The book first impressed, then depressed me. If I was infinitely less known or acclaimed than the others, I certainly found echoes of their work in mine, which either meant that I was just as good or merely a pasticheur. On a deeper level, I may have accidentally mastered some of their tricks, but when it came to the matter of substance, the analytics of the critiques made my weaknesses uncomfortably clear. In short, the more I read about the poetry of others, the less capable I felt of writing my own. Yet I was equally unable to slam the book shut and to say, to hell with it, better to be spontaneous and unlettered than stymied by all these ifs and buts.
This has to do with our tendency to divide poets into binary categories: the spontaneous versus the reflective, the lyrical versus the down to earth, the august versus the colloquial. For he with a slapdash method like my own, it is tempting to range yourself with the inspired (and sometimes incoherent) crazies who, with their aid of external “stimulants” or an imbalanced brain chemistry, simply transcribed the words dictated by a voice from the beyond. But to adopt that pose wouldn´t be true to my temperament, education and tastes. It is exhilarating to just let it rip – it is almost the sine qua non for the start of a poem – but then the academic or critic in me kicks in, along with my concern for the correct use of words and I ponder and pause and revise and rewrite. But, as Picasso said (“a painting is never finished”), and retouching, taken to an extreme, may just as easily ruin a poem as being satisfied with the first effusions. What you imagine to be tighter and more coherent turns out to be labored, clunky and dull. It is the poet´s eternal struggle between vigor, passion and fluency, on the one hand, and communicating your thoughts and feelings with the maximum clarity, on the other.

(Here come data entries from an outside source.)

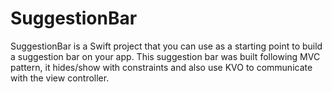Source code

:# SuggestionBar
SuggestionBar is a Swift project that you can use as a starting point to build a suggestion bar on your app. This suggestion bar was built following MVC pattern, it hides/show with constraints and also use KVO to communicate with the view controller.
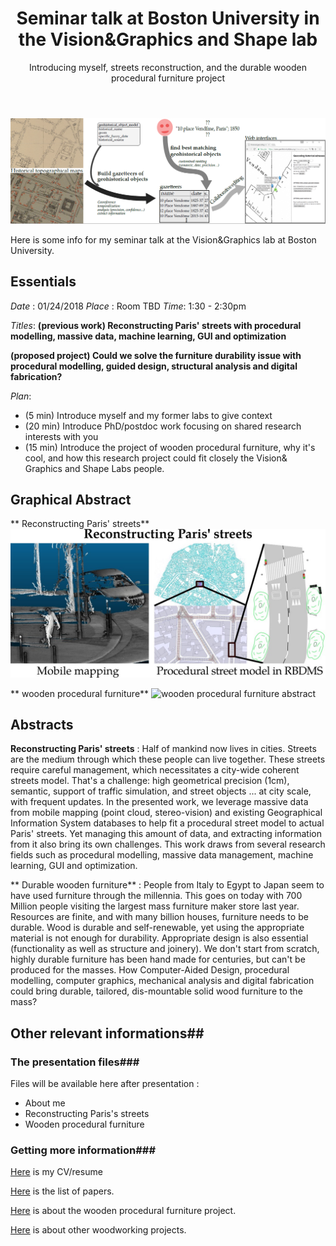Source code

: ﻿---
layout: post
title: Seminar talk at Boston University in the Vision&Graphics and Shape lab
subtitle: Introducing myself, streets reconstruction, and the durable wooden procedural furniture project
tags: [research]
category: research
bigimg: /img/historical_geocoding_abstract.png
---
![geocoding abstract](/img/historical_geocoding_abstract.png)

Here is some info for my seminar talk at the Vision&Graphics lab at Boston University.

## Essentials ## 
*Date* : 01/24/2018
*Place* : Room TBD
*Time*: 1:30 - 2:30pm  

*Titles*:
**(previous work) Reconstructing Paris' streets with procedural modelling, massive data, machine learning, GUI and optimization**

**(proposed project) Could we solve the furniture durability issue with procedural modelling, guided design, structural analysis and digital fabrication?**

*Plan*:
 - (5 min) Introduce myself and my former labs to give context
 - (20 min) Introduce PhD/postdoc work focusing on shared research interests with you
 - (15 min) Introduce the project of wooden procedural furniture, why it's cool,
    and how this research project could fit closely the Vision& Graphics and Shape Labs people.

## Graphical Abstract ##

** Reconstructing Paris' streets**
![streetgen eye candy](\img\re\streetgen\graphical_candy_streetgen.jpg)

** wooden procedural furniture**
![wooden procedural furniture abstract](/img/re/furnitures/overal_procedural_modelling/overal_procedural_modelling_abstract)

## Abstracts ## 
 **Reconstructing Paris' streets** : 
   Half of mankind now lives in cities. Streets are the medium through which these people can live together.
   These streets require careful management, which necessitates a city-wide coherent streets model.
   That's a challenge: high geometrical precision (1cm), semantic, support of traffic simulation, and street objects ... at city scale, with frequent updates.
   In the presented work, we leverage massive data from mobile mapping (point cloud, stereo-vision) and existing Geographical Information System databases to help fit a procedural street model to actual Paris' streets.
   Yet managing this amount of data, and extracting information from it also bring its own challenges.
   This work draws from several research fields such as procedural modelling, massive data management, machine learning, GUI and optimization.
   
 ** Durable wooden furniture** :
   People from Italy to Egypt to Japan seem to have used furniture through the millennia. This goes on today with 700 Million people visiting the largest mass furniture maker store last year.
   Resources are finite, and with many billion houses, furniture needs to be durable.
   Wood is durable and self-renewable, yet using the appropriate material is not enough for durability.
   Appropriate design is also essential (functionality as well as structure and joinery).
   We don't start from scratch, highly durable furniture has been hand made for centuries,
   but can't be produced for the masses.
   How Computer-Aided Design, procedural modelling, computer graphics, mechanical analysis and digital fabrication could bring durable, tailored, dis-mountable solid wood furniture to the mass?

   
## Other relevant informations##
### The presentation files###
Files will be available here after presentation :
 - About me
 - Reconstructing Paris's streets
 - Wooden procedural furniture

### Getting more information###
[Here](./CV/) is my CV/resume

[Here](./publi/) is the list of papers.

[Here](./wooden_procedural_furniture/) is about the wooden procedural furniture project.

[Here](./woodworking_projects/) is about other woodworking projects.

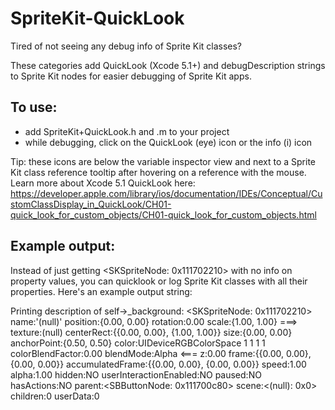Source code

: SpriteKit-QuickLook
===================

Tired of not seeing any debug info of Sprite Kit classes?

These categories add QuickLook (Xcode 5.1+) and debugDescription strings to Sprite Kit nodes for easier debugging of Sprite Kit apps.

To use: 
-------
- add SpriteKit+QuickLook.h and .m to your project
- while debugging, click on the QuickLook (eye) icon or the info (i) icon

Tip: these icons are below the variable inspector view and next to a Sprite Kit class reference tooltip after hovering on a reference with the mouse.
Learn more about Xcode 5.1 QuickLook here: https://developer.apple.com/library/ios/documentation/IDEs/Conceptual/CustomClassDisplay_in_QuickLook/CH01-quick_look_for_custom_objects/CH01-quick_look_for_custom_objects.html

Example output:
------------

Instead of just getting <SKSpriteNode: 0x111702210> with no info on property values, you can quicklook or log Sprite Kit classes with all their properties. 
Here's an example output string:

Printing description of self->_background:
<SKSpriteNode: 0x111702210>
name:'(null)'
position:{0.00, 0.00}
rotation:0.00
scale:{1.00, 1.00}
===>
texture:(null)
centerRect:{{0.00, 0.00}, {1.00, 1.00}}
size:{0.00, 0.00}
anchorPoint:{0.50, 0.50}
color:UIDeviceRGBColorSpace 1 1 1 1
colorBlendFactor:0.00
blendMode:Alpha
<===
z:0.00
frame:{{0.00, 0.00}, {0.00, 0.00}}
accumulatedFrame:{{0.00, 0.00}, {0.00, 0.00}}
speed:1.00
alpha:1.00
hidden:NO
userInteractionEnabled:NO
paused:NO
hasActions:NO
parent:<SBButtonNode: 0x111700c80>
scene:<(null): 0x0>
children:0
userData:0
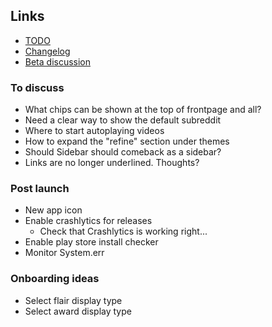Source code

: ## Links

- [TODO](https://todo.syncforreddit.com)
- [Changelog](https://todo.syncforreddit.com/changelog)
- [Beta discussion](https://todo.syncforreddit.com/discussion)


### To discuss
- What chips can be shown at the top of frontpage and all?
- Need a clear way to show the default subreddit
- Where to start autoplaying videos
- How to expand the "refine" section under themes
- Should Sidebar should comeback as a sidebar?
- Links are no longer underlined. Thoughts?

### Post launch
- New app icon
- Enable crashlytics for releases
	- Check that Crashlytics is working right...
- Enable play store install checker 
- Monitor System.err

### Onboarding ideas
- Select flair display type
- Select award display type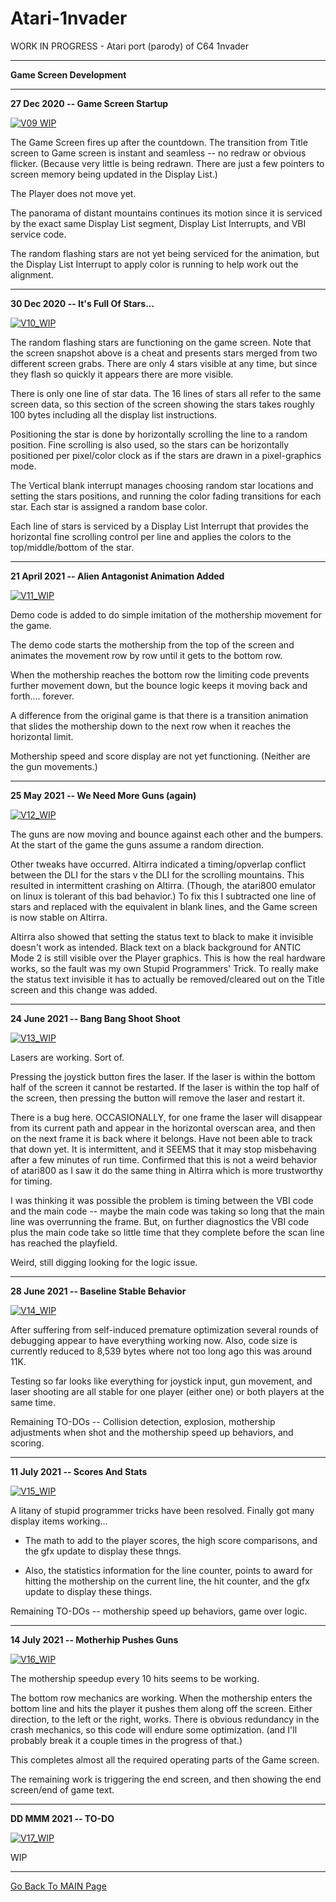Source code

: # Atari-1nvader
WORK IN PROGRESS - Atari port (parody) of C64 1nvader

---

**Game Screen Development**

---

**27 Dec 2020 -- Game Screen Startup**

[![V09 WIP](https://github.com/kenjennings/Atari-1nvader/raw/master/pics/09-WIP-GameScreen.png)](https://github.com/kenjennings/Atari-1nvader/blob/master/README.md)

The Game Screen fires up after the countdown.   The transition from Title screen to Game screen is instant and seamless -- no redraw or obvious flicker.  (Because very little is being redrawn.  There are just a few pointers to screen memory being updated in the Display List.)    

The Player does not move yet.

The panorama of distant mountains continues its motion since it is serviced by the exact same Display List segment, Display List Interrupts, and VBI service code.

The random flashing stars are not yet being serviced for the animation, but the Display List Interrupt to apply color is running to help work out the alignment.

---

**30 Dec 2020 -- It's Full Of Stars...**

[![V10_WIP](https://github.com/kenjennings/Atari-1nvader/raw/master/pics/10-WIP-GameScreenPlusStars.png)](https://github.com/kenjennings/Atari-1nvader/blob/master/README.md)

The random flashing stars are functioning on the game screen.   Note that the screen snapshot above is a cheat and presents stars merged from two different screen grabs.  There are only 4 stars visible at any time, but since they flash so quickly it appears there are more visible.

There is only one line of star data. The 16 lines of stars all refer to the same screen data, so this section of the screen showing the stars takes roughly 100 bytes including all the display list instructions.   

Positioning the star is done by horizontally scrolling the line to a random position.  Fine scrolling is also used, so the stars can be horizontally positioned per pixel/color clock as if the stars are drawn in a pixel-graphics mode.  

The Vertical blank interrupt manages choosing random star locations and setting the stars positions, and running the color fading transitions for each star.  Each star is assigned a random base color.

Each line of stars is serviced by a Display List Interrupt that provides the horizontal fine scrolling control per line and applies the colors to the top/middle/bottom of the star.

---

**21 April 2021 -- Alien Antagonist Animation Added**

[![V11_WIP](https://github.com/kenjennings/Atari-1nvader/raw/master/pics/11-WIP-GameWithMothership.png)](https://github.com/kenjennings/Atari-1nvader/blob/master/README.md)

Demo code is added to do simple imitation of the mothership movement for the game.

The demo code starts the mothership from the top of the screen and animates the movement row by row until it gets to the bottom row.

When the mothership reaches the bottom row the limiting code prevents further movement down, but the bounce logic keeps it moving back and forth.... forever.

A difference from the original game is that there is a transition animation that slides the mothership down to the next row when it reaches the horizontal limit.
 
Mothership speed and score display are not yet functioning.  (Neither are the gun movements.)

---

**25 May 2021 -- We Need More Guns (again)**

[![V12_WIP](https://github.com/kenjennings/Atari-1nvader/raw/master/pics/12-WIP-GameWithMovingGuns.png)](https://github.com/kenjennings/Atari-1nvader/blob/master/README.md)

The guns are now moving and bounce against each other and the bumpers.  At the start of the game the guns assume a random direction.

Other tweaks have occurred.   Altirra indicated a timing/opverlap conflict between the DLI for the stars v the DLI for the scrolling mountains.  This resulted in intermittent crashing on Altirra.  (Though, the atari800 emulator on linux is tolerant of this bad behavior.)  To fix this I subtracted one line of stars and replaced with the equivalent in blank lines, and the Game screen is now stable on Altirra.

Altirra also showed that setting the status text to black to make it invisible doesn't work as intended.   Black text on a black background for ANTIC Mode 2 is still visible over the Player graphics.  This is how the real hardware works, so the fault was my own Stupid Programmers' Trick.  To really make the status text invisible it has to actually be removed/cleared out on the Title screen and this change was added. 

---

**24 June 2021 -- Bang Bang Shoot Shoot**

[![V13_WIP](https://github.com/kenjennings/Atari-1nvader/raw/master/pics/13-WIP-GameGunAndLaser.png)](https://github.com/kenjennings/Atari-1nvader/blob/master/README.md)

Lasers are working.   Sort of.

Pressing the joystick button fires the laser.  If the laser is within the bottom half of the screen it cannot be restarted.   If the laser is within the top half of the screen, then pressing the button will remove the laser and restart it.  

There is a bug here.   OCCASIONALLY, for one frame the laser will disappear from its current path  and  appear in the horizontal overscan area, and then on the next frame it is back where it belongs.   Have not been able to track that down yet.   It is intermittent, and it SEEMS that it may stop misbehaving  after a few minutes  of run time.   Confirmed that this is not a weird behavior of atari800 as I saw it do the same thing in Altirra which is more trustworthy for timing.

I was thinking it was possible the problem is timing between the VBI code and the main code -- maybe the main code was taking so long that the main line was overrunning the frame.  But, on further diagnostics the VBI code plus the main code take so little time that they complete before the scan line has reached the playfield.

Weird, still digging looking for the logic issue.

---

**28 June 2021 -- Baseline Stable Behavior**

[![V14_WIP](https://github.com/kenjennings/Atari-1nvader/raw/master/pics/14-WIP-GameGunAndLaserBaseline.png)](https://github.com/kenjennings/Atari-1nvader/blob/master/README.md)

After suffering from self-induced premature optimization several rounds of debugging appear to have everything working now.  Also, code size is currently reduced to 8,539 bytes where not too long ago this was around 11K.

Testing so far looks like everything for joystick input, gun movement, and laser shooting are all stable for one player (either one) or both players at the same time.

Remaining TO-DOs -- Collision detection, explosion, mothership adjustments when shot and the mothership speed up behaviors, and scoring.

---

**11 July 2021 -- Scores And Stats**

[![V15_WIP](https://github.com/kenjennings/Atari-1nvader/raw/master/pics/15-WIP-GameScoresAndStats.png)](https://github.com/kenjennings/Atari-1nvader/blob/master/README.md)

A litany of stupid programmer tricks have been resolved.  Finally got many display items working... 

- The math to add to the player scores, the high score comparisons, and the gfx update to display these thngs. 

- Also, the statistics information for the line counter, points to award for hitting the mothership on the current line, the hit counter, and the gfx update to display these things.

Remaining TO-DOs -- mothership speed up behaviors, game over logic.

---

**14 July 2021 -- Motherhip Pushes Guns**

[![V16_WIP](https://github.com/kenjennings/Atari-1nvader/raw/master/pics/16-WIP-GameMothershipPushesGuns.png)](https://github.com/kenjennings/Atari-1nvader/blob/master/README.md)

The mothership speedup every 10 hits seems to be working.

The bottom row mechanics are working.  When the mothership enters the bottom line and hits the player it pushes them along off the screen.   Either direction, to the left or the right, works.   There is obvious redundancy in the crash mechanics, so this code will endure some optimization.  (and I'll probably break it a couple times in the progress of that.)

This completes almost all the required operating parts of the Game screen.

The remaining work is triggering the end screen, and then showing the end screen/end of game text.

--- 

**DD MMM 2021 -- TO-DO**

[![V17_WIP](https://github.com/kenjennings/Atari-1nvader/raw/master/pics/17-WIP-TO-DO.png)](https://github.com/kenjennings/Atari-1nvader/blob/master/README.md)

WIP

---

[ Go Back To MAIN Page ](https://github.com/kenjennings/Atari-1nvader/blob/master/README.md)
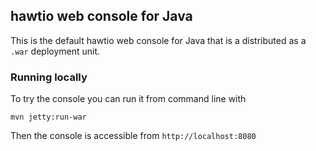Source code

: ## hawtio web console for Java

This is the default hawtio web console for Java that is a distributed as a `.war` deployment unit.

### Running locally

To try the console you can run it from command line with

    mvn jetty:run-war

Then the console is accessible from `http://localhost:8080`

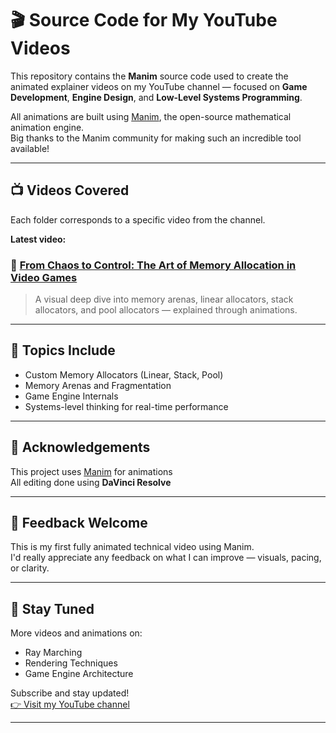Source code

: # 🎬 Source Code for My YouTube Videos

This repository contains the **Manim** source code used to create the animated explainer videos on my YouTube channel — focused on **Game Development**, **Engine Design**, and **Low-Level Systems Programming**.

All animations are built using [Manim](https://github.com/ManimCommunity/manim), the open-source mathematical animation engine.  
Big thanks to the Manim community for making such an incredible tool available!

---

## 📺 Videos Covered

Each folder corresponds to a specific video from the channel.

**Latest video:**
### 🎥 [From Chaos to Control: The Art of Memory Allocation in Video Games](#)
> A visual deep dive into memory arenas, linear allocators, stack allocators, and pool allocators — explained through animations.

---

## 🧠 Topics Include

- Custom Memory Allocators (Linear, Stack, Pool)
- Memory Arenas and Fragmentation
- Game Engine Internals
- Systems-level thinking for real-time performance

---

## 🙏 Acknowledgements

This project uses [Manim](https://github.com/ManimCommunity/manim) for animations  
All editing done using **DaVinci Resolve**

---

## 💬 Feedback Welcome

This is my first fully animated technical video using Manim.  
I'd really appreciate any feedback on what I can improve — visuals, pacing, or clarity.

---

## 📌 Stay Tuned

More videos and animations on:
- Ray Marching
- Rendering Techniques
- Game Engine Architecture

Subscribe and stay updated!  
[👉 Visit my YouTube channel](#)

---
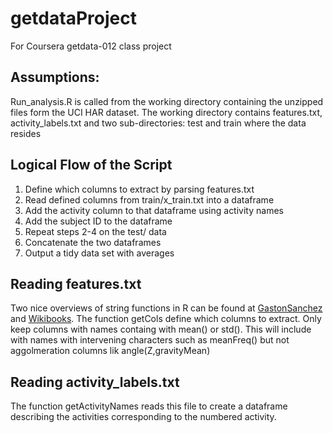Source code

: # getdataProject
For Coursera getdata-012 class project

## Assumptions: 
Run_analysis.R is called from the working directory containing 
the unzipped files form the UCI HAR dataset. The working directory contains
features.txt, activity_labels.txt and two sub-directories: test and train 
where the data resides

## Logical Flow of the Script
1. Define which columns to extract by parsing features.txt
2. Read defined columns from train/x_train.txt into a dataframe
3. Add the activity column to that dataframe using activity names
4. Add the subject ID to the dataframe
5. Repeat steps 2-4 on the test/ data
6. Concatenate the two dataframes
7. Output a tidy data set with averages

## Reading features.txt
Two nice overviews of string functions in R can be found at [GastonSanchez](http://gastonsanchez.com/Handling_and_Processing_Strings_in_R.pdf) and [Wikibooks](http://en.wikibooks.org/wiki/R_Programming/Text_Processing).  The function getCols define which columns to extract. Only keep columns with names containg with mean() or std(). This will include  with names with intervening characters such as meanFreq() but not aggolmeration columns lik angle(Z,gravityMean)

## Reading activity_labels.txt
The function getActivityNames reads this file to create a dataframe describing the activities corresponding to the numbered activity.


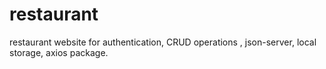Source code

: # restaurant
restaurant website for authentication, CRUD operations , json-server, local storage, axios package.
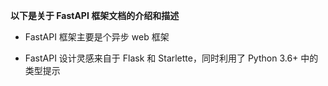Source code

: **以下是关于 FastAPI 框架文档的介绍和描述**
    
- FastAPI 框架主要是个异步 web 框架
    
- FastAPI 设计灵感来自于 Flask 和 Starlette，同时利用了 Python 3.6+ 中的类型提示
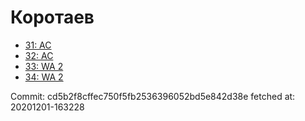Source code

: # Коротаев
- [31: AC](31.md)
- [32: AC](32.md)
- [33: WA 2](33.md)
- [34: WA 2](34.md)

Commit: cd5b2f8cffec750f5fb2536396052bd5e842d38e
 fetched at: 20201201-163228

On the need for reworking, I take comfort from the fact that some of the so-called mad or doomed poets have been clandestine revisers, Ginsberg and Dylan Thomas, among them. In fact, coming across a talk by the former, I was surprised to learn that he was as versed in the technicalities of poetry as any academic expert. There are even some doubts that the exemplar of a revelatory poem, Coleridge´s opium-induced Kubla Khan, was composed in the flat-out, once and for all, manner attributed to it. The same goes for those of the inspirational/lyrical school (Yeats) and the plainspoken colloquial ones. To take Larkin again, who, after scribbling and re–scribbling, merely published three short volumes of verse in his life, sufficient, however, to make him a classic, which is another sobering lesson -- about how quality trumps quantity, underscored by Herman Melville´s epic, Clarel, one of the longest and most unreadable poems in English.
In the midst of these musings, the basilisk eye of the book on modern poetry continued to petrify me: I wanted to put it down but was compelled to read on to the end, still hoping to obtain some knowledge of my craft. Maybe I did, in the sense that it deflated my ego, urged me to be more cautious with my rhetoric and confirmed the validity of my modernist disregard for the classic rules of rhyme, line, meter and prosody.
Finally, however, I opted for freedom (with moderation) rather than inhibition (the invisible prof who hovers over you with a blue pencil) and swore (probably in vain) that I would never look at the like again. You can judge the above results for yourself.]